*Action item*: After locating the line with "The process manager", retype it and every later line exactly, stopping at the end of the records.

Extracted records:
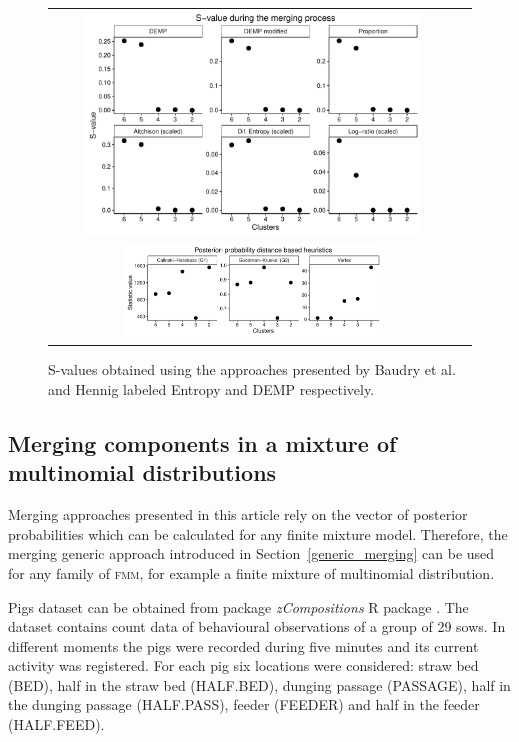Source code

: \documentclass[submit]{smj}
\theoremstyle{definition}
\newcommand{\fmm}{\textsc{fmm}\xspace}
\begin{document}
\begin{figure}[t]
\begin{center}
\begin{tabular}{cc}
  \includegraphics[width=0.85\textwidth]{figures/gaussian_Svalues.pdf} \\
   \includegraphics[width=0.65\textwidth]{figures/gaussian_statistics.pdf}
 \end{tabular}
 \caption{S-values obtained using the approaches presented by Baudry et al. and Hennig labeled Entropy and DEMP respectively.}\label{gaussian_Svalues}
\end{center}
\end{figure}

\subsection{Merging components in a mixture of multinomial distributions}\label{multinom_example}

Merging approaches presented in this article rely on the vector of posterior probabilities which can be calculated for any finite mixture model. Therefore, the merging generic approach introduced in Section~\ref{generic_merging} can be used for any family of \fmm, for example a finite mixture of multinomial distribution.

Pigs dataset can be obtained from package \emph{zCompositions} R package \citep{palarea2015zcompositions}. The dataset contains count data of behavioural observations of a group of 29 sows. In different moments the pigs were recorded during five minutes and its current activity was registered. For each pig six locations were considered: straw bed (BED), half in the straw bed (HALF.BED), dunging passage (PASSAGE), half in the dunging passage (HALF.PASS), feeder (FEEDER) and half in the feeder (HALF.FEED).
\end{document}
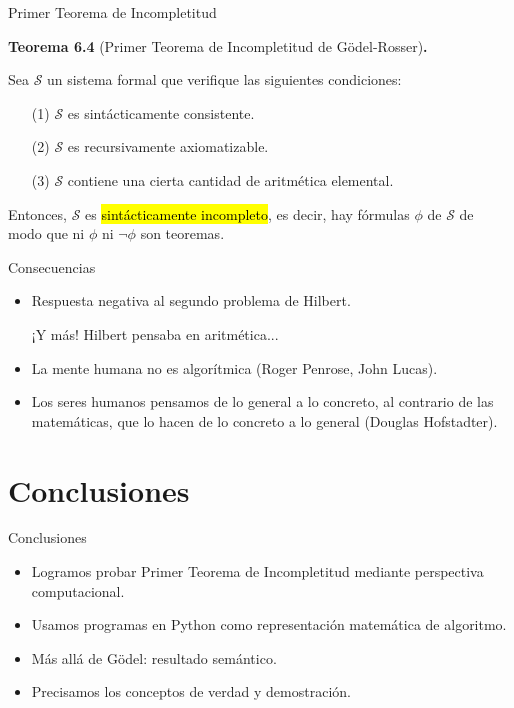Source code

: \documentclass[10pt,xcolor=dvipsnames,aspectratio=169,spanish]{beamer}
\makeatletter
\let\HL\hl
\renewcommand\hl{%
  \let\set@color\beamerorig@set@color
  \let\reset@color\beamerorig@reset@color
  \HL}
\makeatother
\begin{document}
\begin{frame}{Primer Teorema de Incompletitud}

\textbf{Teorema 6.4} (Primer Teorema de Incompletitud de Gödel-Rosser)\textbf{.}

Sea $\mathcal{S}$ un sistema formal que verifique las siguientes condiciones:
\begin{itemize}
    \item[(1)] $\mathcal{S}$ es sintácticamente consistente.
    \item[(2)] $\mathcal{S}$ es recursivamente axiomatizable.
    \item[(3)] $\mathcal{S}$ contiene una cierta cantidad de aritmética elemental.
\end{itemize}

Entonces, $\mathcal{S}$ es \hl{sintácticamente incompleto}, es decir, hay fórmulas $\phi$ de $\mathcal{S}$ de modo que ni $\phi$ ni $\neg\phi$ son teoremas.
\end{frame}


\begin{frame}{Consecuencias}

\begin{itemize}
    \item Respuesta negativa al segundo problema de Hilbert.

    ¡Y más! Hilbert pensaba en aritmética...
    \vspace{5mm}
    \pause
    \item La mente humana no es algorítmica (Roger Penrose, John Lucas).
    \item Los seres humanos pensamos de lo general a lo concreto, al contrario de las matemáticas, que lo hacen de lo concreto a lo general (Douglas Hofstadter).
\end{itemize}

\end{frame}

\section{Conclusiones}

\begin{frame}{Conclusiones}

\begin{itemize}
    \item Logramos probar Primer Teorema de Incompletitud mediante perspectiva computacional.
    \item Usamos programas en Python como representación matemática de algoritmo.
    \item Más allá de Gödel: resultado semántico.
    \item Precisamos los conceptos de verdad y demostración.
\end{itemize}

\end{frame}

\maketitle
\end{document}
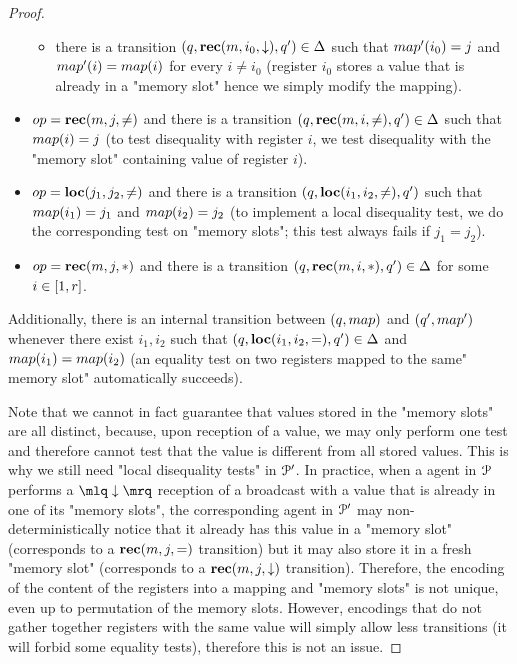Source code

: \begin{proof}
\begin{itemize}
\begin{itemize}
			\item there is a transition $(q, \textbf{rec}(m, i_0, \downarrow), q') \in \Delta$ such that $\map'(i_0)=j$ and $\map'(i) = \map(i)$ for every $i \neq i_0$ (register $i_0$ stores a value that is already in a "memory slot" hence we simply modify the mapping).
		\end{itemize} 
		
		\item $\op = \rec{m}{j}{\diseqtestact}$ and there is a transition $(q, \textbf{rec}(m, i, {\ne}), q') \in \Delta$ such that $\map(i)=j$ (to test disequality with register $i$, we test disequality with the "memory slot" containing value of register $i$).
		

		\item $\op=\loc{j_1}{j_2}{\diseqtestact}$ and there is a transition $(q, \textbf{loc}(i_1,i_2,{\ne}), q')$ such that $\map(i_1)=j_1$ and $\map(i_2) = j_2$ (to implement a local disequality test, we do the corresponding test on "memory slots"; this test always fails if $j_1 = j_2$).
		
		
		\item $\op = \rec{m}{j}{\dummyact}$ and there is a transition $(q, \textbf{rec}(m, i, {*}), q') \in \Delta$ for some $i \in [1,r]$.
	\end{itemize}
	
	Additionally, there is an internal transition between $(q,\map)$ and $(q',\map')$ whenever there exist $i_1, i_2$ such that $(q, \textbf{loc}(i_1,i_2,{=}), q') \in \Delta$ and $\map(i_1) = \map(i_2)$ (an equality test on two registers mapped to the same" memory slot" automatically succeeds).

	Note that we cannot in fact guarantee that values stored in the "memory slots" are all distinct, because, upon reception of a value, we may only perform one test and therefore cannot test that the value is different from all stored values. This is why we still need "local disequality tests" in $\mathcal{P}'$. In practice, when a agent in $\mathcal{P}$ performs a $\quotemarks{\enregact}$ reception of a broadcast with a value that is already in one of its "memory slots", the corresponding agent in $\mathcal{P}'$ may non-deterministically notice that it already has this value in a "memory slot" (corresponds to a $\textbf{rec}(m, j, {=})$ transition) but it may also store it in a fresh "memory slot" (corresponds to a $\textbf{rec}(m, j, \downarrow)$ transition). Therefore, the encoding of the content of the registers into a mapping and "memory slots" is not unique, even up to permutation of the memory slots. However, encodings that do not gather together registers with the same value will simply allow less transitions (it will forbid some equality tests), therefore this is not an issue. 


\end{proof}
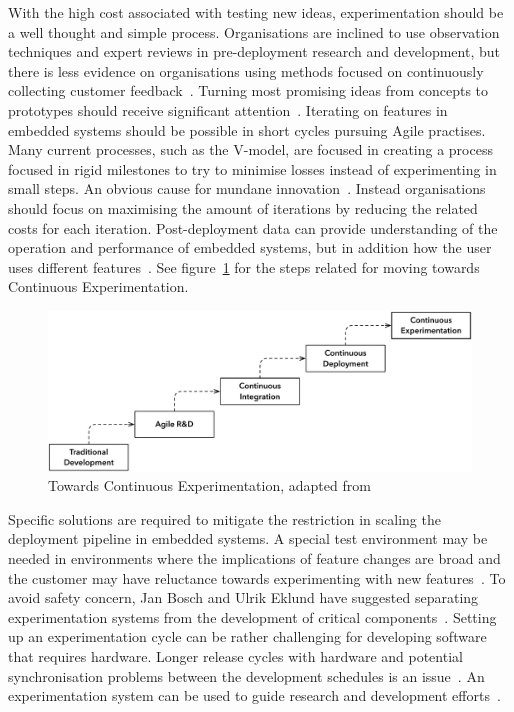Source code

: \documentclass[english]{tktltiki2}
\begin{document}
With the high cost associated with testing new ideas, experimentation should be a well thought and simple process. Organisations are inclined to use observation techniques and expert reviews in pre-deployment research and development, but there is less evidence on organisations using methods focused on continuously collecting customer feedback~\cite{HB14}. Turning most promising ideas from concepts to prototypes should receive significant attention~\cite{BE12}. Iterating on features in embedded systems should be possible in short cycles pursuing Agile practises. Many current processes, such as the V-model, are focused in creating a process focused in rigid milestones to try to minimise losses instead of experimenting in small steps. An obvious cause for mundane innovation~\cite{BE12}. Instead organisations should focus on maximising the amount of iterations by reducing the related costs for each iteration. Post-deployment data can provide understanding of the operation and performance of embedded systems, but in addition how the user uses different features~\cite{BE12, HB14}. See figure~\ref{figure:towards-continuous-experimentation} for the steps related for moving towards Continuous Experimentation.

\begin{figure}[h!]

    \centering

    \includegraphics[width = \textwidth]{figures/towards-continuous-experimentation}

    \caption{Towards Continuous Experimentation, adapted from~\cite{HAB12}}
    \label{figure:towards-continuous-experimentation}

    \vspace{1cm}

\end{figure}

Specific solutions are required to mitigate the restriction in scaling the deployment pipeline in embedded systems. A special test environment may be needed in environments where the implications of feature changes are broad and the customer may have reluctance towards experimenting with new features~\cite{FGM14}. To avoid safety concern, Jan Bosch and Ulrik Eklund have suggested separating experimentation systems from the development of critical components~\cite{BE12}. Setting up an experimentation cycle can be rather challenging for developing software that requires hardware. Longer release cycles with hardware and potential synchronisation problems between the development schedules is an issue~\cite{FGM14}. An experimentation system can be used to guide research and development efforts~\cite{HAB12}.
\end{document}
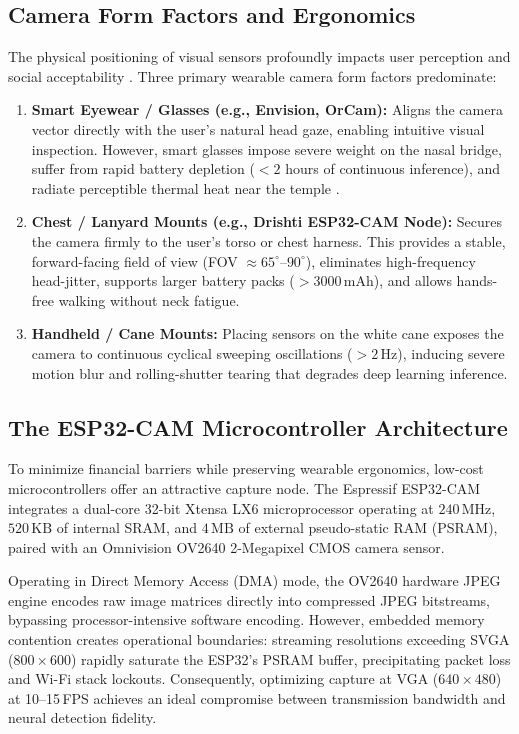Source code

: \documentclass[10pt,twocolumn]{article}
\begin{document}
\subsection{Camera Form Factors and Ergonomics}
The physical positioning of visual sensors profoundly impacts user perception and social acceptability \cite{profita2013don}. Three primary wearable camera form factors predominate:
\begin{enumerate}[leftmargin=*]
    \item \textbf{Smart Eyewear / Glasses (e.g., Envision, OrCam):} Aligns the camera vector directly with the user's natural head gaze, enabling intuitive visual inspection. However, smart glasses impose severe weight on the nasal bridge, suffer from rapid battery depletion ($<2$ hours of continuous inference), and radiate perceptible thermal heat near the temple \cite{mann2001wearable}.
    \item \textbf{Chest / Lanyard Mounts (e.g., Drishti ESP32-CAM Node):} Secures the camera firmly to the user's torso or chest harness. This provides a stable, forward-facing field of view (FOV $\approx 65^\circ$--$90^\circ$), eliminates high-frequency head-jitter, supports larger battery packs ($>3000\,\text{mAh}$), and allows hands-free walking without neck fatigue.
    \item \textbf{Handheld / Cane Mounts:} Placing sensors on the white cane exposes the camera to continuous cyclical sweeping oscillations ($>2\,\text{Hz}$), inducing severe motion blur and rolling-shutter tearing that degrades deep learning inference.
\end{enumerate}

\subsection{The ESP32-CAM Microcontroller Architecture}
To minimize financial barriers while preserving wearable ergonomics, low-cost microcontrollers offer an attractive capture node. The Espressif ESP32-CAM integrates a dual-core 32-bit Xtensa LX6 microprocessor operating at $240\,\text{MHz}$, $520\,\text{KB}$ of internal SRAM, and $4\,\text{MB}$ of external pseudo-static RAM (PSRAM), paired with an Omnivision OV2640 2-Megapixel CMOS camera sensor.

Operating in Direct Memory Access (DMA) mode, the OV2640 hardware JPEG engine encodes raw image matrices directly into compressed JPEG bitstreams, bypassing processor-intensive software encoding. However, embedded memory contention creates operational boundaries: streaming resolutions exceeding SVGA ($800 \times 600$) rapidly saturate the ESP32's PSRAM buffer, precipitating packet loss and Wi-Fi stack lockouts. Consequently, optimizing capture at VGA ($640 \times 480$) at 10--15\,FPS achieves an ideal compromise between transmission bandwidth and neural detection fidelity.
\end{document}
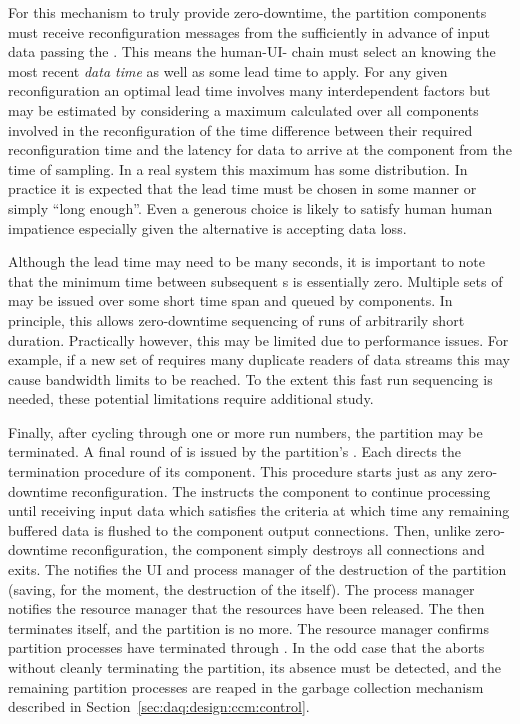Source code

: For this mechanism to truly provide zero-downtime, the partition components must receive reconfiguration messages from the  sufficiently in advance of input data passing the .
This means the human-UI- chain must select an  knowing the most recent \textit{data time} as well as some lead time to apply.  
For any given reconfiguration an optimal lead time involves many interdependent factors but may be estimated by considering a maximum calculated over all components involved in the reconfiguration of the time difference between their required reconfiguration time and the latency for data to arrive at the component from the time of sampling. 
In a real system this maximum has some distribution. 
In practice it is expected that the lead time must be chosen in some %
manner or simply ``long enough''.
Even a generous choice is likely to satisfy human human impatience especially given the alternative is accepting data loss.

Although the lead time may need to be many seconds, it is important to note that the minimum time between subsequent s is essentially zero. 
Multiple sets of  may be issued over some short time span and queued by components. 
In principle, this allows zero-downtime sequencing of runs of arbitrarily short duration.
Practically however, this may be limited due to performance issues. 
For example, if a new set of  requires many duplicate readers of data streams this may cause bandwidth limits to be reached. 
To the extent this fast run sequencing is needed, these potential limitations require additional study.

Finally, after cycling through one or more run numbers, the partition may be terminated. 
A final round of  is issued by the partition's . 
Each  directs the termination procedure of its component. 
This procedure starts just as any zero-downtime reconfiguration. 
The  instructs the component to continue processing until receiving input data which satisfies the  criteria at which time any remaining buffered data is flushed to the component output connections. 
Then, unlike zero-downtime reconfiguration, the component simply destroys all connections and exits. 
The  notifies the UI and process manager of the destruction of the partition (saving, for the moment, the destruction of the  itself). 
The process manager notifies the resource manager that the resources have been released. 
The  then terminates itself, and the partition is no more.
The resource manager confirms partition processes have terminated through . 
In the odd case that the  aborts without cleanly terminating the partition, its absence must be detected, and the remaining partition processes are reaped in the garbage collection mechanism described in Section~\ref{sec:daq:design:ccm:control}.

*Answer to the exercise*:
The process manager notifies the resource manager that the resources have been released. 
The  then terminates itself, and the partition is no more.
The resource manager confirms partition processes have terminated through . 
In the odd case that the  aborts without cleanly terminating the partition, its absence must be detected, and the remaining partition processes are reaped in the garbage collection mechanism described in Section~\ref{sec:daq:design:ccm:control}.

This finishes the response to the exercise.